What is being asked -> Where does the word "Manager" appear in the entries below? Copy each line that holds it.

--- Information given Enclosed Below ---

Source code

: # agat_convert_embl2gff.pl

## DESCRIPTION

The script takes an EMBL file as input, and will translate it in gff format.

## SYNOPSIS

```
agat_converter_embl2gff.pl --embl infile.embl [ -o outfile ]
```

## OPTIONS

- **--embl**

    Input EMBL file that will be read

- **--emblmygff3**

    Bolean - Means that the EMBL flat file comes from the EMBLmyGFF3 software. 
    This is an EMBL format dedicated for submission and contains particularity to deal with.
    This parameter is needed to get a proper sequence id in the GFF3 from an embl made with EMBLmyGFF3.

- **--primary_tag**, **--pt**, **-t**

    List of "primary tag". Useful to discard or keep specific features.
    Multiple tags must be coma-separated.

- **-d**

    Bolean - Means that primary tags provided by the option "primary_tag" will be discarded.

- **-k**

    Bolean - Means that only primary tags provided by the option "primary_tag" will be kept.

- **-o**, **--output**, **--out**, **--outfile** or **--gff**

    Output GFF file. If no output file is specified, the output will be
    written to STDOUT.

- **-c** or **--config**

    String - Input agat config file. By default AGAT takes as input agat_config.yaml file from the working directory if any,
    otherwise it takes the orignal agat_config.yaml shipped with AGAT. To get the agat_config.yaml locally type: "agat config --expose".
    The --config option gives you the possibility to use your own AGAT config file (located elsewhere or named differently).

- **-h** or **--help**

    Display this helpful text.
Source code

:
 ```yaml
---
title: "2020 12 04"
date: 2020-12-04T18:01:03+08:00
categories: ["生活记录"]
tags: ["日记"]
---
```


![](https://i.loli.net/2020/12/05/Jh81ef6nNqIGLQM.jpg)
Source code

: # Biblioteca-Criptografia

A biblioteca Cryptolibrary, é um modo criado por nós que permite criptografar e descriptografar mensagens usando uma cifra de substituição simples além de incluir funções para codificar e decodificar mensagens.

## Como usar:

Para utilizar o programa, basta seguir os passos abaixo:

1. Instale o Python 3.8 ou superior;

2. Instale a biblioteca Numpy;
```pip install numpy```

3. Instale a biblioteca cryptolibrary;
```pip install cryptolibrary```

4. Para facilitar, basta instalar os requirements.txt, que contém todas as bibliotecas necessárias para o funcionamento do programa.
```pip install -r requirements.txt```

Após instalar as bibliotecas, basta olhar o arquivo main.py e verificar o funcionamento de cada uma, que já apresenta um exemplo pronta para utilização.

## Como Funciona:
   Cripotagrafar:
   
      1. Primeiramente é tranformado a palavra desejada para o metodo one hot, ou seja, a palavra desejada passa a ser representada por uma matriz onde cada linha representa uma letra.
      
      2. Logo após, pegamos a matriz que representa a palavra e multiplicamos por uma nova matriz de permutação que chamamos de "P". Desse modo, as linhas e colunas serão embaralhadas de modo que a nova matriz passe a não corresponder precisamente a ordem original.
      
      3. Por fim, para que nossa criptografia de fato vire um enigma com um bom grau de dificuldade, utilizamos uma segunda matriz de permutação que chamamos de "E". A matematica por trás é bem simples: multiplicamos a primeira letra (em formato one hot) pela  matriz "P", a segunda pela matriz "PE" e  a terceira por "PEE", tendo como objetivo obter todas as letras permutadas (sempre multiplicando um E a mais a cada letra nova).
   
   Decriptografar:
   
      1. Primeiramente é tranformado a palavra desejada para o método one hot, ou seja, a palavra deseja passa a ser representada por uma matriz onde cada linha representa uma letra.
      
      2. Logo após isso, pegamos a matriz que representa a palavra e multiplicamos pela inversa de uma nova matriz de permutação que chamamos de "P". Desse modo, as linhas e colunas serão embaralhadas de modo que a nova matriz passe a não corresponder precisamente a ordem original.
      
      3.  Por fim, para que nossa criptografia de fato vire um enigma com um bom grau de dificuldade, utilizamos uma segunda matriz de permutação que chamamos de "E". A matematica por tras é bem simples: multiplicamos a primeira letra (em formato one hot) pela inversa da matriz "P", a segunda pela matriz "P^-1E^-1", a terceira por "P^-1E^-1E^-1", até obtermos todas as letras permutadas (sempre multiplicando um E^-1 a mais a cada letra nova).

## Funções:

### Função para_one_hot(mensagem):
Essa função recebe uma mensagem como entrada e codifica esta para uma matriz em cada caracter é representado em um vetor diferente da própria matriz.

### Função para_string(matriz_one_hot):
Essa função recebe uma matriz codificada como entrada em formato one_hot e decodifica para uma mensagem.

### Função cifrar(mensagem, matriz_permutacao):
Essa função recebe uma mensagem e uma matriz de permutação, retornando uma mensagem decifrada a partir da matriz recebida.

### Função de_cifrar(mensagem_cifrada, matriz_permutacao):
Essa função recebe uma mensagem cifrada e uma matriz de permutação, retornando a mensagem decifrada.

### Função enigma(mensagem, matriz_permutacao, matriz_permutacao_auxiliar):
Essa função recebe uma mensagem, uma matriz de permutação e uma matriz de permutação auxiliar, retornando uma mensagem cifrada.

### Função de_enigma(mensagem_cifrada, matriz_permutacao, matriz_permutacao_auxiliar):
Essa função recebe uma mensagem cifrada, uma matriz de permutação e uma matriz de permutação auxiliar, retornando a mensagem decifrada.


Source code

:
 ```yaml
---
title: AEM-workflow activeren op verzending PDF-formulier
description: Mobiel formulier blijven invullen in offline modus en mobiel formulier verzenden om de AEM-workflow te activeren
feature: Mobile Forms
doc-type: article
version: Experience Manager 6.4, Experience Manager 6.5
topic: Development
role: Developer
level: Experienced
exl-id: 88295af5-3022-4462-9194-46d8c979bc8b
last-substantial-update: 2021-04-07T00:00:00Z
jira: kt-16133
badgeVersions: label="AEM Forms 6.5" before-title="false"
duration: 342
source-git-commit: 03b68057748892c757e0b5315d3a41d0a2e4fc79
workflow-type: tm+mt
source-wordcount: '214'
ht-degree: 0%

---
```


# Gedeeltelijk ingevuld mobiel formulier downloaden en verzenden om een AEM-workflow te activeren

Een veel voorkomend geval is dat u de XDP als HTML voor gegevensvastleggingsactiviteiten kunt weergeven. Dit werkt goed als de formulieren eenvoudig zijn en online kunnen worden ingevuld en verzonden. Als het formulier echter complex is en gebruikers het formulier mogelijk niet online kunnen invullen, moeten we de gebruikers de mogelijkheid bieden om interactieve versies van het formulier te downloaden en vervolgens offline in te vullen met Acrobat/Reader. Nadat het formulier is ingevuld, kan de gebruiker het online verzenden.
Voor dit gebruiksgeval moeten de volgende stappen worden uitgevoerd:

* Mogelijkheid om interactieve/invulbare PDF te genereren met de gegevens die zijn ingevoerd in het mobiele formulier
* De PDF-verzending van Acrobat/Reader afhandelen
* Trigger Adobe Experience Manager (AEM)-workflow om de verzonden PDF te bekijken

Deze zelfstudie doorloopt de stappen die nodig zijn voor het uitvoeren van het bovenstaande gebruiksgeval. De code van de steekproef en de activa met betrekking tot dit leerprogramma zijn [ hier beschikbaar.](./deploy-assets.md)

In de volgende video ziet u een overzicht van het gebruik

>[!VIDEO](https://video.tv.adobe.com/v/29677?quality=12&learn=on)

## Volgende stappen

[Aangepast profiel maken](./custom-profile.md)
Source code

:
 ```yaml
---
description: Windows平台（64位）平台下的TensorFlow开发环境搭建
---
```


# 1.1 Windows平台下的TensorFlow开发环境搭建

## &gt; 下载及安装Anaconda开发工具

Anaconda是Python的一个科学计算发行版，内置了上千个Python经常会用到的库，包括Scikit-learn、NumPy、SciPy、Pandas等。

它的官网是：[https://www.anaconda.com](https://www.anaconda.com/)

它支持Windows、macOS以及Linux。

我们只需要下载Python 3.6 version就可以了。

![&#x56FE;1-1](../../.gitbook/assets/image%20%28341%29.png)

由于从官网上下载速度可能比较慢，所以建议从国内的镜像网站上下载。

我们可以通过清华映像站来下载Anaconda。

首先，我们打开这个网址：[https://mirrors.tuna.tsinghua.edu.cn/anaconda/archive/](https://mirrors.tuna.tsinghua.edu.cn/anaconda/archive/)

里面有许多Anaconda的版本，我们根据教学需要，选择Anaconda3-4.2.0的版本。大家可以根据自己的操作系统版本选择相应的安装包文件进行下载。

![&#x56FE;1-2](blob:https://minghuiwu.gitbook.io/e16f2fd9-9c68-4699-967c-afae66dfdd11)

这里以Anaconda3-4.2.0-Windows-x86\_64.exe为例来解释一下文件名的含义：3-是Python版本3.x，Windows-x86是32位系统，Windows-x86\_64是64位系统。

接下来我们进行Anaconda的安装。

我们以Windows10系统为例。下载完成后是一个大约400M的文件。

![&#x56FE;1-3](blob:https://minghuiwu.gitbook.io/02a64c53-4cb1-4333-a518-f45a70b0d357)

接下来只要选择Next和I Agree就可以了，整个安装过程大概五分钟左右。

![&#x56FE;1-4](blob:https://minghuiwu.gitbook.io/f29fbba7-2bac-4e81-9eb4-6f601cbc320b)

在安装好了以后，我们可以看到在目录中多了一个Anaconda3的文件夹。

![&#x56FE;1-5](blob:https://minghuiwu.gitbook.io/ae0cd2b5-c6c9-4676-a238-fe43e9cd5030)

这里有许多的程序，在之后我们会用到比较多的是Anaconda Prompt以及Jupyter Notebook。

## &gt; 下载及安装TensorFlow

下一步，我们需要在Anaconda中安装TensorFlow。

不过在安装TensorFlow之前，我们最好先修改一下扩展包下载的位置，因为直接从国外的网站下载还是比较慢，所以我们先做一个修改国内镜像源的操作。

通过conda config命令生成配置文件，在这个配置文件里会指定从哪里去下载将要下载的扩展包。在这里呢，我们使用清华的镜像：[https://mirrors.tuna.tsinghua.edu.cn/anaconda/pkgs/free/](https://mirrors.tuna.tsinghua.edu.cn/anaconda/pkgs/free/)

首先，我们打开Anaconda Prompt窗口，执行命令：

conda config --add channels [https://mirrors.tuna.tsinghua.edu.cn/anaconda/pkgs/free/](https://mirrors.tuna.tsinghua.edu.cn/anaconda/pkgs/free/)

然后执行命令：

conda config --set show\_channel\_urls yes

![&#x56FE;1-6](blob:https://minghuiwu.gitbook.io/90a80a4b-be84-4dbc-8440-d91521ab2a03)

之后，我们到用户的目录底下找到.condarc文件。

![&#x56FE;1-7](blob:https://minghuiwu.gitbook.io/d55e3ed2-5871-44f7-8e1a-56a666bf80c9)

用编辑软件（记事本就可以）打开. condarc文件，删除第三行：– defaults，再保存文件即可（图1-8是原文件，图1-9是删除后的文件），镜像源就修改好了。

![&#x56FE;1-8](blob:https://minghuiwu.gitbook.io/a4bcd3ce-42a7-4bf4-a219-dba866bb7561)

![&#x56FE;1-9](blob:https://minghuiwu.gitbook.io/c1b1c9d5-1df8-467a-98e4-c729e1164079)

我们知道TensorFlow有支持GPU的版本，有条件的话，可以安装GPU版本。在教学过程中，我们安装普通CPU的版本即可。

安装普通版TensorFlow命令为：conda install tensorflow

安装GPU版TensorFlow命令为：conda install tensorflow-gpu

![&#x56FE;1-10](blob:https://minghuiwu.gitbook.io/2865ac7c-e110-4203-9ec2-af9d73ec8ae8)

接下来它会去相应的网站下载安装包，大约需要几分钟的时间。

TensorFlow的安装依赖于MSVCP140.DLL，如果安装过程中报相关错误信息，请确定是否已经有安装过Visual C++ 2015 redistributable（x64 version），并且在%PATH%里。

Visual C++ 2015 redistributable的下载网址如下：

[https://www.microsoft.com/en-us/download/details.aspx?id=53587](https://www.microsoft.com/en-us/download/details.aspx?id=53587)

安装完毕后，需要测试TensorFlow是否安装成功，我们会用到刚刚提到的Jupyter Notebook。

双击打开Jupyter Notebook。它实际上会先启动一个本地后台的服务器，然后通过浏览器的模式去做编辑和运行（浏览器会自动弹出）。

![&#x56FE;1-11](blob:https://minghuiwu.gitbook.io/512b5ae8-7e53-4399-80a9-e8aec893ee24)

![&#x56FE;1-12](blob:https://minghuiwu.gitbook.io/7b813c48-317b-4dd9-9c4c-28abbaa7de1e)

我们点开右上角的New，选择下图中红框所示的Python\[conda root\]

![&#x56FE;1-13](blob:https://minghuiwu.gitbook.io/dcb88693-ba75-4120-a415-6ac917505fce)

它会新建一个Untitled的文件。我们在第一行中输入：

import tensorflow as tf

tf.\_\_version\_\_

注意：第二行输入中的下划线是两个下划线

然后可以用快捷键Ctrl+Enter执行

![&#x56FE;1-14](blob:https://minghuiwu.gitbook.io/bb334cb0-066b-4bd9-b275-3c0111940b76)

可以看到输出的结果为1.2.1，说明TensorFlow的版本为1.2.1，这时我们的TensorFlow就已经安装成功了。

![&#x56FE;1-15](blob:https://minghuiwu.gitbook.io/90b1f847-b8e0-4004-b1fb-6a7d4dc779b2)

--- End of Enclosed Information given ---

Response below ->
version: Experience Manager 6.4, Experience Manager 6.5
* Trigger Adobe Experience Manager (AEM)-workflow om de verzonden PDF te bekijken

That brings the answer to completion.